##### Data listing
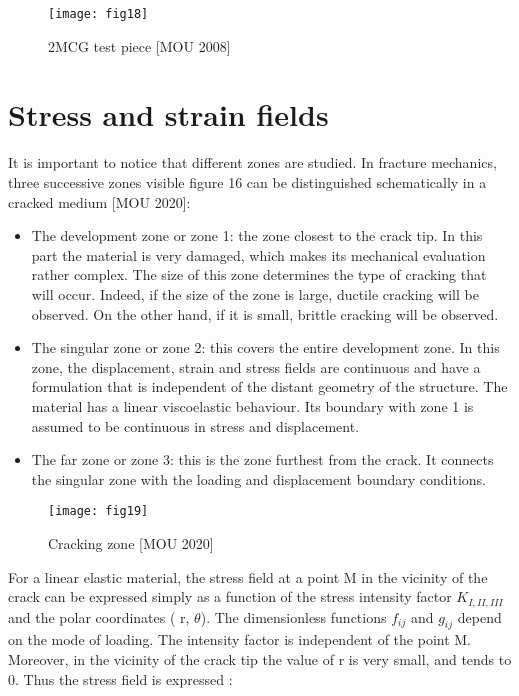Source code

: \graphicspath{{Images/}}
\begin{figure}[htp]
	\centering
	\texttt{[image: fig18]}
	\caption{2MCG test piece [MOU 2008]}
	\label{fig:galaxy}
\end{figure}

\section{Stress and strain fields}

It is important to notice that different zones are studied. In fracture mechanics, three successive zones visible figure 16 can be distinguished schematically in a cracked medium [MOU 2020]:

\begin{itemize}
	\item The development zone or zone 1: the zone closest to the crack tip. In this part the material is very damaged, which makes its mechanical evaluation rather complex. The size of this zone determines the type of cracking that will occur. Indeed, if the size of the zone is large, ductile cracking will be observed. On the other hand, if it is small, brittle cracking will be observed.
	\item The singular zone or zone 2: this covers the entire development zone. In this zone, the displacement, strain and stress fields are continuous and have a formulation that is independent of the distant geometry of the structure. The material has a linear viscoelastic behaviour. Its boundary with zone 1 is assumed to be continuous in stress and displacement.
	\item The far zone or zone 3: this is the zone furthest from the crack. It connects the singular zone with the loading and displacement boundary conditions.
\end{itemize}

\graphicspath{{Images/}}
\begin{figure}[htp]
	\centering
	\texttt{[image: fig19]}
	\caption{Cracking zone [MOU 2020]}
	\label{fig:galaxy}
\end{figure}

For a linear elastic material, the stress field at a point M in the vicinity of the crack can be expressed simply as a function of the stress intensity factor $K_{I,II,III}$ and the polar coordinates ( r, $\theta$). The dimensionless functions $f_{ij}$  and  $g_{ij}$ depend on the mode of loading. The intensity factor is independent of the point M. Moreover, in the vicinity of the crack tip the value of r is very small, and tends to 0. Thus the stress field is expressed :

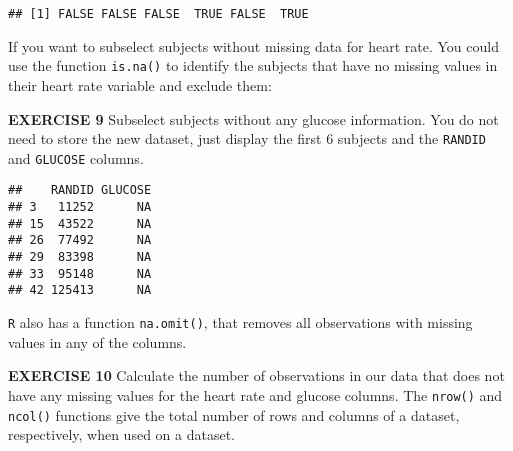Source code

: \documentclass[
]{article}
\newenvironment{Shaded}{\begin{snugshade}}{\end{snugshade}}
\newcommand{\CommentTok}[1]{\textcolor[rgb]{0.56,0.35,0.01}{\textit{#1}}}
\newcommand{\KeywordTok}[1]{\textcolor[rgb]{0.13,0.29,0.53}{\textbf{#1}}}
\newcommand{\NormalTok}[1]{#1}
\newcommand{\OperatorTok}[1]{\textcolor[rgb]{0.81,0.36,0.00}{\textbf{#1}}}
\newcommand{\OtherTok}[1]{\textcolor[rgb]{0.56,0.35,0.01}{#1}}
\newcommand{\StringTok}[1]{\textcolor[rgb]{0.31,0.60,0.02}{#1}}
\begin{document}
\begin{verbatim}
## [1] FALSE FALSE FALSE  TRUE FALSE  TRUE
\end{verbatim}

If you want to subselect subjects without missing data for heart rate.
You could use the function \texttt{is.na()} to identify the subjects
that have no missing values in their heart rate variable and exclude
them:

\begin{Shaded}
\end{Shaded}

\textbf{EXERCISE 9} Subselect subjects without any glucose information.
You do not need to store the new dataset, just display the first 6
subjects and the \texttt{RANDID} and \texttt{GLUCOSE} columns.

\begin{Shaded}
\end{Shaded}

\begin{verbatim}
##    RANDID GLUCOSE
## 3   11252      NA
## 15  43522      NA
## 26  77492      NA
## 29  83398      NA
## 33  95148      NA
## 42 125413      NA
\end{verbatim}

\texttt{R} also has a function \texttt{na.omit()}, that removes all
observations with missing values in any of the columns.

\textbf{EXERCISE 10} Calculate the number of observations in our data
that does not have any missing values for the heart rate and glucose
columns. The \texttt{nrow()} and \texttt{ncol()} functions give the
total number of rows and columns of a dataset, respectively, when used
on a dataset.

\begin{Shaded}
\end{Shaded}
\end{document}

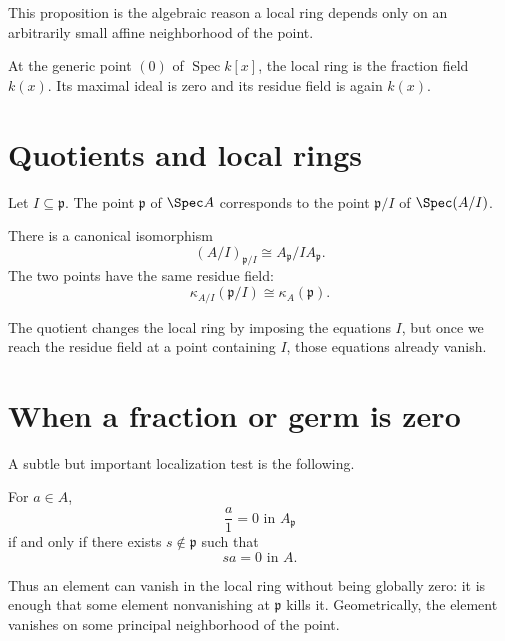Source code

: 

This proposition is the algebraic reason a local ring depends only on an arbitrarily small
affine neighborhood of the point.

\begin{example}\label{ex:vi11-expand-02}
At the generic point $(0)$ of $\operatorname{Spec}k[x]$, the local ring is the fraction field $k(x)$.  Its maximal ideal is zero and its residue field is again $k(x)$.
\end{example}
\section{Quotients and local rings}

Let $I\subseteq\mathfrak p$.  The point $\mathfrak p$ of $\Spec A$ corresponds to the
point $\mathfrak p/I$ of $\Spec(A/I)$.

\begin{proposition}
There is a canonical isomorphism
\[
(A/I)_{\mathfrak p/I}
\cong
A_{\mathfrak p}/IA_{\mathfrak p}.
\]
The two points have the same residue field:
\[
\kappa_{A/I}(\mathfrak p/I)
\cong
\kappa_A(\mathfrak p).
\]
\end{proposition}



The quotient changes the local ring by imposing the equations $I$, but once we reach the
residue field at a point containing $I$, those equations already vanish.

\section{When a fraction or germ is zero}

A subtle but important localization test is the following.

\begin{proposition}
For $a\in A$,
\[
\frac{a}{1}=0\text{ in }A_{\mathfrak p}
\]
if and only if there exists $s\notin\mathfrak p$ such that
\[
sa=0\text{ in }A.
\]
\end{proposition}

Thus an element can vanish in the local ring without being globally zero: it is enough that
some element nonvanishing at $\mathfrak p$ kills it.  Geometrically, the element vanishes on
some principal neighborhood of the point.

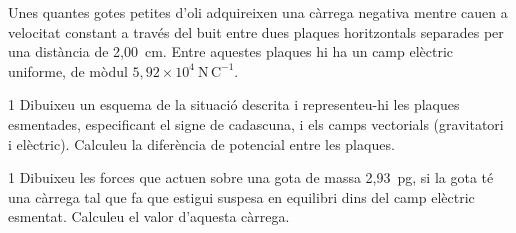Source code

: Unes quantes gotes petites d'oli adquireixen una càrrega negativa mentre cauen a velocitat constant a través del buit entre dues plaques horitzontals separades per una distància de 2,00~cm. Entre aquestes plaques hi ha un camp elèctric uniforme, de mòdul $5,92\times 10^{4}\ \mathrm{N\,C^{-1}}$.

\begin{apartat}{1}
Dibuixeu un esquema de la situació descrita i representeu-hi les plaques esmentades, especificant el signe de cadascuna, i els camps vectorials (gravitatori i elèctric). Calculeu la diferència de potencial entre les plaques.
\end{apartat}

\begin{apartat}{1}
Dibuixeu les forces que actuen sobre una gota de massa 2,93~pg, si la gota té una càrrega tal que fa que estigui suspesa en equilibri dins del camp elèctric esmentat. Calculeu el valor d'aquesta càrrega.
\end{apartat}

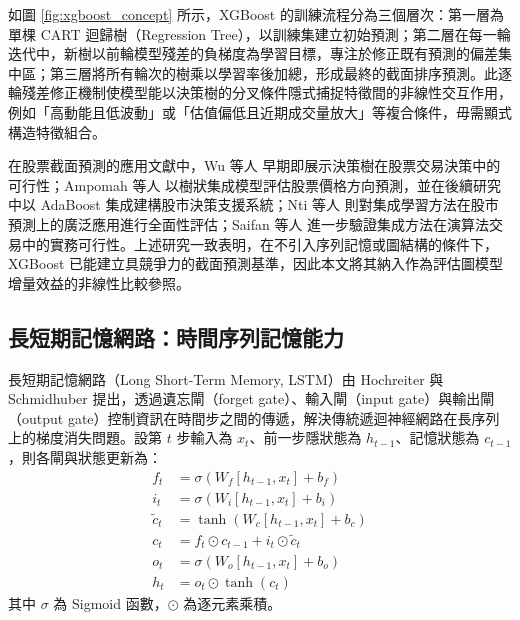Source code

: 如圖 \ref{fig:xgboost_concept} 所示，XGBoost 的訓練流程分為三個層次：第一層為單棵 CART 迴歸樹（Regression Tree），以訓練集建立初始預測；第二層在每一輪迭代中，新樹以前輪模型殘差的負梯度為學習目標，專注於修正既有預測的偏差集中區；第三層將所有輪次的樹乘以學習率後加總，形成最終的截面排序預測。此逐輪殘差修正機制使模型能以決策樹的分叉條件隱式捕捉特徵間的非線性交互作用，例如「高動能且低波動」或「估值偏低且近期成交量放大」等複合條件，毋需顯式構造特徵組合。

在股票截面預測的應用文獻中，Wu 等人 \cite{WU2006270} 早期即展示決策樹在股票交易決策中的可行性；Ampomah 等人 \cite{ampomah2020tree_direction} 以樹狀集成模型評估股票價格方向預測，並在後續研究 \cite{ampomah2020tree_ensemble_stock} 中以 AdaBoost 集成建構股市決策支援系統；Nti 等人 \cite{nti2020ensemble_comprehensive} 則對集成學習方法在股市預測上的廣泛應用進行全面性評估；Saifan 等人 \cite{saifan2020ensemble_trading} 進一步驗證集成方法在演算法交易中的實務可行性。上述研究一致表明，在不引入序列記憶或圖結構的條件下，XGBoost 已能建立具競爭力的截面預測基準，因此本文將其納入作為評估圖模型增量效益的非線性比較參照。

\subsection{長短期記憶網路：時間序列記憶能力}
\label{subsec:lstm_baseline}

長短期記憶網路（Long Short-Term Memory, LSTM）由 Hochreiter 與 Schmidhuber \cite{hochreiter1997lstm} 提出，透過遺忘閘（forget gate）、輸入閘（input gate）與輸出閘（output gate）控制資訊在時間步之間的傳遞，解決傳統遞迴神經網路在長序列上的梯度消失問題。設第 \(t\) 步輸入為 \(x_t\)、前一步隱狀態為 \(h_{t-1}\)、記憶狀態為 \(c_{t-1}\)，則各閘與狀態更新為：
\begin{align}
f_t &= \sigma(W_f [h_{t-1}, x_t] + b_f) \label{eq:lstm_forget} \\
i_t &= \sigma(W_i [h_{t-1}, x_t] + b_i) \label{eq:lstm_input} \\
\tilde{c}_t &= \tanh(W_c [h_{t-1}, x_t] + b_c) \label{eq:lstm_cell_candidate} \\
c_t &= f_t \odot c_{t-1} + i_t \odot \tilde{c}_t \label{eq:lstm_cell} \\
o_t &= \sigma(W_o [h_{t-1}, x_t] + b_o) \label{eq:lstm_output_gate} \\
h_t &= o_t \odot \tanh(c_t) \label{eq:lstm_hidden}
\end{align}
其中 \(\sigma\) 為 Sigmoid 函數，\(\odot\) 為逐元素乘積。

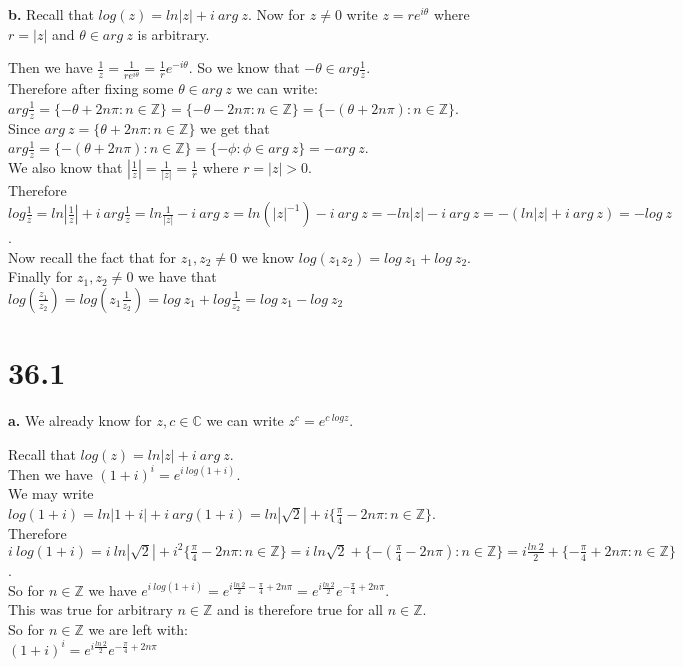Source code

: \documentclass{article}
\begin{document}
{\Large\textbf{b.}} Recall that $log(z) = ln|z| + i\:arg\:z$. Now for $z\neq 0$ write $z = r e^{i\theta}$ where $r = |z|$ and $\theta\in arg\:z$ is arbitrary.
\begin{center}
    \doublespacing
    Then we have $\frac{1}{z} =\frac{1}{r e^{i\theta}} =\frac{1}{r} e^{-i\theta}$. So we know that $-\theta\in arg\frac{1}{z}$.
    \\Therefore after fixing some $\theta\in arg\:z$ we can write:
    \\$arg\frac{1}{z} =\{-\theta +2n\pi:n\in\mathbb{Z}\} =\{-\theta -2n\pi:n\in\mathbb{Z}\} =\{-(\theta +2n\pi):n\in\mathbb{Z}\}$.
    \\Since $arg\:z =\{\theta +2n\pi:n\in\mathbb{Z}\}$ we get that $arg\frac{1}{z} =\{-(\theta +2n\pi):n\in\mathbb{Z}\} =\{-\phi:\phi\in arg\:z\} = -arg\:z$.
    \\We also know that $|\frac{1}{z}| =\frac{1}{|z|} =\frac{1}{r}$ where $r = |z| > 0$.
    \\Therefore $log\frac{1}{z} = ln|\frac{1}{z}| + i\:arg\frac{1}{z} = ln\frac{1}{|z|} - i\:arg\:z = ln(|z|^{-1}) - i\:arg\:z = -ln|z| - i\:arg\:z = -(ln|z| + i\:arg\:z) = -log\:z$.
    \break
    \\Now recall the fact that for $z_1, z_2\neq 0$ we know $log(z_1 z_2) = log\:z_1 + log\:z_2$.
    \\Finally for $z_1, z_2\neq 0$ we have that $log(\frac{z_1}{z_2}) = log(z_1\frac{1}{z_2}) = log\:z_1 + log\frac{1}{z_2} = log\:z_1 - log\:z_2$ \qedsymbol
\end{center}


\section*{36.1}

{\Large\textbf{a.}} We already know for $z, c\in\mathbb{C}$ we can write $z^c = e^{c\:log z}$.
\begin{center}
    \doublespacing
    Recall that $log(z) = ln|z| + i\:arg\:z$.
    \\Then we have $(1 + i)^i = e^{i\:log(1 + i)}$.
    \break
    \\We may write $log(1 + i) = ln|1 + i| + i\:arg(1 + i) =ln|\sqrt{2}| + i\{\frac{\pi}{4} - 2n\pi:n\in\mathbb{Z}\}$.
    \\Therefore $i\:log(1 + i) = i\:ln|\sqrt{2}| + i^2\{\frac{\pi}{4} - 2n\pi:n\in\mathbb{Z}\} = i\:ln\sqrt{2} +\{-(\frac{\pi}{4} - 2n\pi):n\in\mathbb{Z}\} = i\frac{ln\:2}{2} +\{-\frac{\pi}{4} + 2n\pi:n\in\mathbb{Z}\}$.
    \\So for $n\in\mathbb{Z}$ we have $e^{i\:log(1 + i)} = e^{i\frac{ln\:2}{2} -\frac{\pi}{4} + 2n\pi} = e^{i\frac{ln\:2}{2}} e^{-\frac{\pi}{4} + 2n\pi}$.
    \break
    \\This was true for arbitrary $n\in\mathbb{Z}$ and is therefore true for all $n\in\mathbb{Z}$.
    \\So for $n\in\mathbb{Z}$ we are left with:
    \\$(1 + i)^i = e^{i\frac{ln\:2}{2}} e^{-\frac{\pi}{4} + 2n\pi}$ \qedsymbol
\end{center}
\end{document}
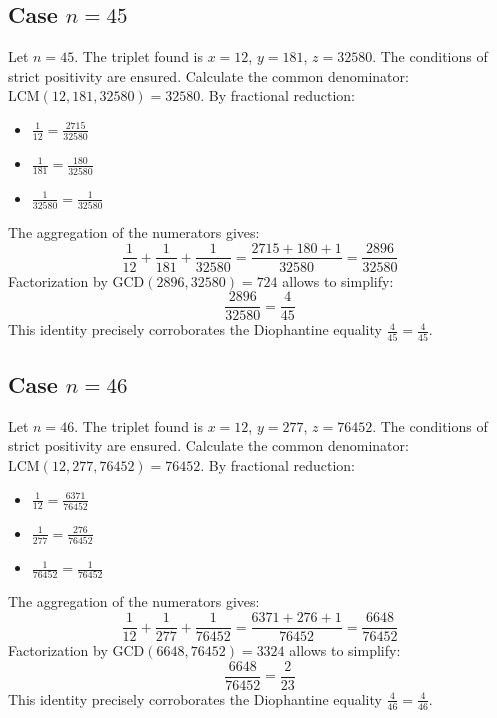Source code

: \documentclass[11pt,a4paper]{article}
\begin{document}
\subsection{Case $n = 45$}
Let $n = 45$. The triplet found is $x = 12$, $y = 181$, $z = 32580$.
The conditions of strict positivity are ensured.
Calculate the common denominator: $\text{LCM}(12, 181, 32580) = 32580$.
By fractional reduction:
\begin{itemize}
    \item $\frac{1}{12} = \frac{2715}{32580}$
    \item $\frac{1}{181} = \frac{180}{32580}$
    \item $\frac{1}{32580} = \frac{1}{32580}$
\end{itemize}
The aggregation of the numerators gives:
$$ \frac{1}{12} + \frac{1}{181} + \frac{1}{32580} = \frac{2715 + 180 + 1}{32580} = \frac{2896}{32580} $$
Factorization by $\text{GCD}(2896, 32580) = 724$ allows to simplify:
$$ \frac{2896}{32580} = \frac{4}{45} $$
This identity precisely corroborates the Diophantine equality $\frac{4}{45} = \frac{4}{45}$.

\subsection{Case $n = 46$}
Let $n = 46$. The triplet found is $x = 12$, $y = 277$, $z = 76452$.
The conditions of strict positivity are ensured.
Calculate the common denominator: $\text{LCM}(12, 277, 76452) = 76452$.
By fractional reduction:
\begin{itemize}
    \item $\frac{1}{12} = \frac{6371}{76452}$
    \item $\frac{1}{277} = \frac{276}{76452}$
    \item $\frac{1}{76452} = \frac{1}{76452}$
\end{itemize}
The aggregation of the numerators gives:
$$ \frac{1}{12} + \frac{1}{277} + \frac{1}{76452} = \frac{6371 + 276 + 1}{76452} = \frac{6648}{76452} $$
Factorization by $\text{GCD}(6648, 76452) = 3324$ allows to simplify:
$$ \frac{6648}{76452} = \frac{2}{23} $$
This identity precisely corroborates the Diophantine equality $\frac{4}{46} = \frac{4}{46}$.
\end{document}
##########
### Task requirements
Supply the count of lines in the entries that contain the word "triplet", and nothing besides.

### Written answer
2